__EXERCISE DETAILS__:
What lines below mention the word "Linux"? Copy each one.

Collected data
^^^^^^^^

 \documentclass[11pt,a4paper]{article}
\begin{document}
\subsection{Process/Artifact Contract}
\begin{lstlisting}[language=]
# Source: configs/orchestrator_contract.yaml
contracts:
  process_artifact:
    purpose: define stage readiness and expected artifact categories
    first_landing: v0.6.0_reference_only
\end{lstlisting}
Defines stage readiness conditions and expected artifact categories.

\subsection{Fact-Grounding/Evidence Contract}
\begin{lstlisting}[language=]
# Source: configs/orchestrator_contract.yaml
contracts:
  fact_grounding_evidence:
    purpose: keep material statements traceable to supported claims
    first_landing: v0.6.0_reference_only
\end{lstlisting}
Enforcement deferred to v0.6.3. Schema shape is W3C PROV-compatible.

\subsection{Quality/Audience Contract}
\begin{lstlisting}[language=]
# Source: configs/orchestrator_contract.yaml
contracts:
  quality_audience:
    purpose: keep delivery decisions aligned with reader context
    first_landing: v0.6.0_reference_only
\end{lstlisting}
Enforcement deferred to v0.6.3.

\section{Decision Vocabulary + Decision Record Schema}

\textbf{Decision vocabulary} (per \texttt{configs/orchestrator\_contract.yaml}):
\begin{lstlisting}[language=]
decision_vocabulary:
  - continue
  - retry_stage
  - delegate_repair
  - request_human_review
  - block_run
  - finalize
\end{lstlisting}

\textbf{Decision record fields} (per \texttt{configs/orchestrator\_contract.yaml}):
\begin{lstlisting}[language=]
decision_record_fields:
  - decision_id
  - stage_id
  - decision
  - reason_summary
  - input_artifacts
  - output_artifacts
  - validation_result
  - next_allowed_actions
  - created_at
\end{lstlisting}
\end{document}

^^^^^^^^

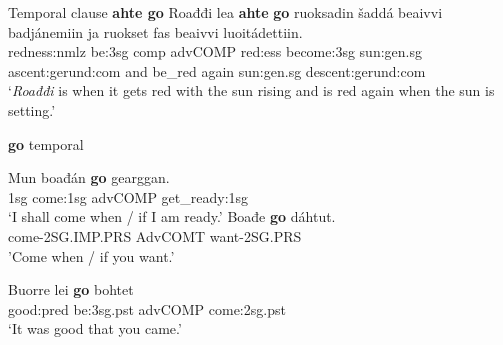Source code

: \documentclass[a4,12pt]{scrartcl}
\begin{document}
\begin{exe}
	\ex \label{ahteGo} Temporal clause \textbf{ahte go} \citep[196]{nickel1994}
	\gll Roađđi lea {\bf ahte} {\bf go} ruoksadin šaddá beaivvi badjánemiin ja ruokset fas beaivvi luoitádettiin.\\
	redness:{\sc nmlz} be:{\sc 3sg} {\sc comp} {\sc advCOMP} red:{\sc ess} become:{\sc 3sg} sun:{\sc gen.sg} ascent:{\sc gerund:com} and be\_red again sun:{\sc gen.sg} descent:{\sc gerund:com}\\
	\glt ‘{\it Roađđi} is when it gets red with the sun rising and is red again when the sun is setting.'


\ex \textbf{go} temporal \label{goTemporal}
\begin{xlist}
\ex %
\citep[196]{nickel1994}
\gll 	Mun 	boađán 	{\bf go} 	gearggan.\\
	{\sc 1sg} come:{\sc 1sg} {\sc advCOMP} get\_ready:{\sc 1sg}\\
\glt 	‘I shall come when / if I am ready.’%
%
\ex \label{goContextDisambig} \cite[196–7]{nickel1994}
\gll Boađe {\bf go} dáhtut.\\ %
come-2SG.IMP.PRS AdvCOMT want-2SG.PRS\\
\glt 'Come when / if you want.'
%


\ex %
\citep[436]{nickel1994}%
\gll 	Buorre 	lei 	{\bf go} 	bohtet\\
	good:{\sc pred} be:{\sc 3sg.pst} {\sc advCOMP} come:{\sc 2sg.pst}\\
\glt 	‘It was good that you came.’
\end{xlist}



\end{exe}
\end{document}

^^^^^^^^

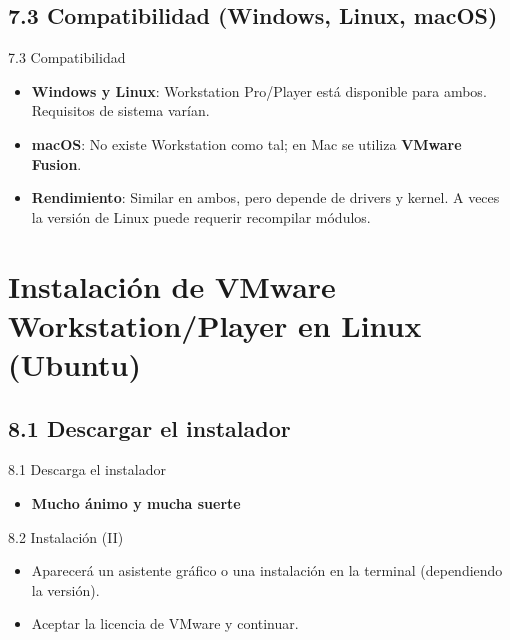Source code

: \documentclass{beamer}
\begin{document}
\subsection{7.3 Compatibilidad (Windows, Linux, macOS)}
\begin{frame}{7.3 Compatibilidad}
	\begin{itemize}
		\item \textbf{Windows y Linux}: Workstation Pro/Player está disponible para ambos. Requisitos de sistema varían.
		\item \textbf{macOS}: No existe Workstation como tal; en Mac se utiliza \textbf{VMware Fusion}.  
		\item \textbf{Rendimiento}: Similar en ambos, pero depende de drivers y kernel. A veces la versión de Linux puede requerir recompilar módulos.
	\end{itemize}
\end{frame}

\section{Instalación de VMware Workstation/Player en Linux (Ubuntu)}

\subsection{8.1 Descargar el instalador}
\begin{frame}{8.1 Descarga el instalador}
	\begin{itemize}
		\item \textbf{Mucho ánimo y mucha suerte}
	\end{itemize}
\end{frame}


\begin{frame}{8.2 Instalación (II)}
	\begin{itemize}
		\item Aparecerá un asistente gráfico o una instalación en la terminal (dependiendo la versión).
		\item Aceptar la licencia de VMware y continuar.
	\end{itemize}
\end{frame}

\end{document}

^^^^^^^^

__ANSWER AREA__:
\subsection{7.3 Compatibilidad (Windows, Linux, macOS)}
		\item \textbf{Windows y Linux}: Workstation Pro/Player está disponible para ambos. Requisitos de sistema varían.
		\item \textbf{Rendimiento}: Similar en ambos, pero depende de drivers y kernel. A veces la versión de Linux puede requerir recompilar módulos.
\section{Instalación de VMware Workstation/Player en Linux (Ubuntu)}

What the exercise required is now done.